Transcribe the data that follows without changing a word, and omit the pictures.

■ ■ ■ ■ ■

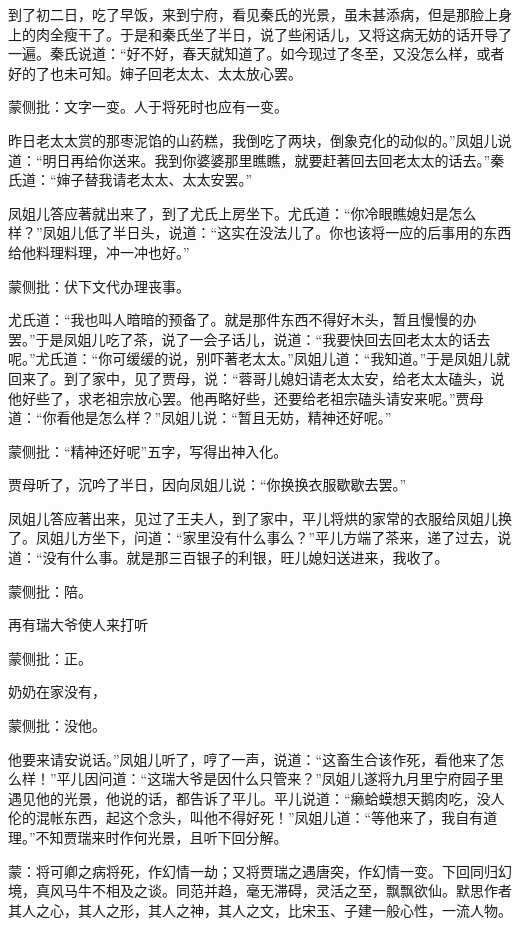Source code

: \begin{parag}
    到了初二日，吃了早饭，来到宁府，看见秦氏的光景，虽未甚添病，但是那脸上身上的肉全瘦干了。于是和秦氏坐了半日，说了些闲话儿，又将这病无妨的话开导了一遍。秦氏说道：“好不好，春天就知道了。如今现过了冬至，又没怎么样，或者好的了也未可知。婶子回老太太、太太放心罢。\begin{note}蒙侧批：文字一变。人于将死时也应有一变。\end{note}昨日老太太赏的那枣泥馅的山药糕，我倒吃了两块，倒象克化的动似的。”凤姐儿说道：“明日再给你送来。我到你婆婆那里瞧瞧，就要赶著回去回老太太的话去。”秦氏道：“婶子替我请老太太、太太安罢。”
\end{parag}


\begin{parag}
    凤姐儿答应著就出来了，到了尤氏上房坐下。尤氏道：“你冷眼瞧媳妇是怎么样？”凤姐儿低了半日头，说道：“这实在没法儿了。你也该将一应的后事用的东西给他料理料理，冲一冲也好。”\begin{note}蒙侧批：伏下文代办理丧事。\end{note}尤氏道：“我也叫人暗暗的预备了。就是那件东西不得好木头，暂且慢慢的办罢。”于是凤姐儿吃了茶，说了一会子话儿，说道：“我要快回去回老太太的话去呢。”尤氏道：“你可缓缓的说，别吓著老太太。”凤姐儿道：“我知道。”于是凤姐儿就回来了。到了家中，见了贾母，说：“蓉哥儿媳妇请老太太安，给老太太磕头，说他好些了，求老祖宗放心罢。他再略好些，还要给老祖宗磕头请安来呢。”贾母道：“你看他是怎么样？”凤姐儿说：“暂且无妨，精神还好呢。”\begin{note}蒙侧批：“精神还好呢”五字，写得出神入化。\end{note}贾母听了，沉吟了半日，因向凤姐儿说：“你换换衣服歇歇去罢。”
\end{parag}


\begin{parag}
    凤姐儿答应著出来，见过了王夫人，到了家中，平儿将烘的家常的衣服给凤姐儿换了。凤姐儿方坐下，问道：“家里没有什么事么？”平儿方端了茶来，递了过去，说道：“没有什么事。就是那三百银子的利银，旺儿媳妇送进来，我收了。\begin{note}蒙侧批：陪。\end{note}再有瑞大爷使人来打听\begin{note}蒙侧批：正。\end{note}奶奶在家没有，\begin{note}蒙侧批：没他。\end{note}他要来请安说话。”凤姐儿听了，哼了一声，说道：“这畜生合该作死，看他来了怎么样！”平儿因问道：“这瑞大爷是因什么只管来？”凤姐儿遂将九月里宁府园子里遇见他的光景，他说的话，都告诉了平儿。平儿说道：“癞蛤蟆想天鹅肉吃，没人伦的混帐东西，起这个念头，叫他不得好死！”凤姐儿道：“等他来了，我自有道理。”不知贾瑞来时作何光景，且听下回分解。
\end{parag}


\begin{parag}
    \begin{note}蒙：将可卿之病将死，作幻情一劫；又将贾瑞之遇唐突，作幻情一变。下回同归幻境，真风马牛不相及之谈。同范并趋，毫无滞碍，灵活之至，飘飘欲仙。默思作者其人之心，其人之形，其人之神，其人之文，比宋玉、子建一般心性，一流人物。\end{note}
\end{parag}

■ ■ ■ ■ ■

◆ **TASK RESPONSE**:
Source code

: \begin{parag}
    到了初二日，吃了早饭，来到宁府，看见秦氏的光景，虽未甚添病，但是那脸上身上的肉全瘦干了。于是和秦氏坐了半日，说了些闲话儿，又将这病无妨的话开导了一遍。秦氏说道：“好不好，春天就知道了。如今现过了冬至，又没怎么样，或者好的了也未可知。婶子回老太太、太太放心罢。\begin{note}蒙侧批：文字一变。人于将死时也应有一变。\end{note}昨日老太太赏的那枣泥馅的山药糕，我倒吃了两块，倒象克化的动似的。”凤姐儿说道：“明日再给你送来。我到你婆婆那里瞧瞧，就要赶著回去回老太太的话去。”秦氏道：“婶子替我请老太太、太太安罢。”
\end{parag}


\begin{parag}
    凤姐儿答应著就出来了，到了尤氏上房坐下。尤氏道：“你冷眼瞧媳妇是怎么样？”凤姐儿低了半日头，说道：“这实在没法儿了。你也该将一应的后事用的东西给他料理料理，冲一冲也好。”\begin{note}蒙侧批：伏下文代办理丧事。\end{note}尤氏道：“我也叫人暗暗的预备了。就是那件东西不得好木头，暂且慢慢的办罢。”于是凤姐儿吃了茶，说了一会子话儿，说道：“我要快回去回老太太的话去呢。”尤氏道：“你可缓缓的说，别吓著老太太。”凤姐儿道：“我知道。”于是凤姐儿就回来了。到了家中，见了贾母，说：“蓉哥儿媳妇请老太太安，给老太太磕头，说他好些了，求老祖宗放心罢。他再略好些，还要给老祖宗磕头请安来呢。”贾母道：“你看他是怎么样？”凤姐儿说：“暂且无妨，精神还好呢。”\begin{note}蒙侧批：“精神还好呢”五字，写得出神入化。\end{note}贾母听了，沉吟了半日，因向凤姐儿说：“你换换衣服歇歇去罢。”
\end{parag}


\begin{parag}
    凤姐儿答应著出来，见过了王夫人，到了家中，平儿将烘的家常的衣服给凤姐儿换了。凤姐儿方坐下，问道：“家里没有什么事么？”平儿方端了茶来，递了过去，说道：“没有什么事。就是那三百银子的利银，旺儿媳妇送进来，我收了。\begin{note}蒙侧批：陪。\end{note}再有瑞大爷使人来打听\begin{note}蒙侧批：正。\end{note}奶奶在家没有，\begin{note}蒙侧批：没他。\end{note}他要来请安说话。”凤姐儿听了，哼了一声，说道：“这畜生合该作死，看他来了怎么样！”平儿因问道：“这瑞大爷是因什么只管来？”凤姐儿遂将九月里宁府园子里遇见他的光景，他说的话，都告诉了平儿。平儿说道：“癞蛤蟆想天鹅肉吃，没人伦的混帐东西，起这个念头，叫他不得好死！”凤姐儿道：“等他来了，我自有道理。”不知贾瑞来时作何光景，且听下回分解。
\end{parag}


\begin{parag}
    \begin{note}蒙：将可卿之病将死，作幻情一劫；又将贾瑞之遇唐突，作幻情一变。下回同归幻境，真风马牛不相及之谈。同范并趋，毫无滞碍，灵活之至，飘飘欲仙。默思作者其人之心，其人之形，其人之神，其人之文，比宋玉、子建一般心性，一流人物。\end{note}
\end{parag}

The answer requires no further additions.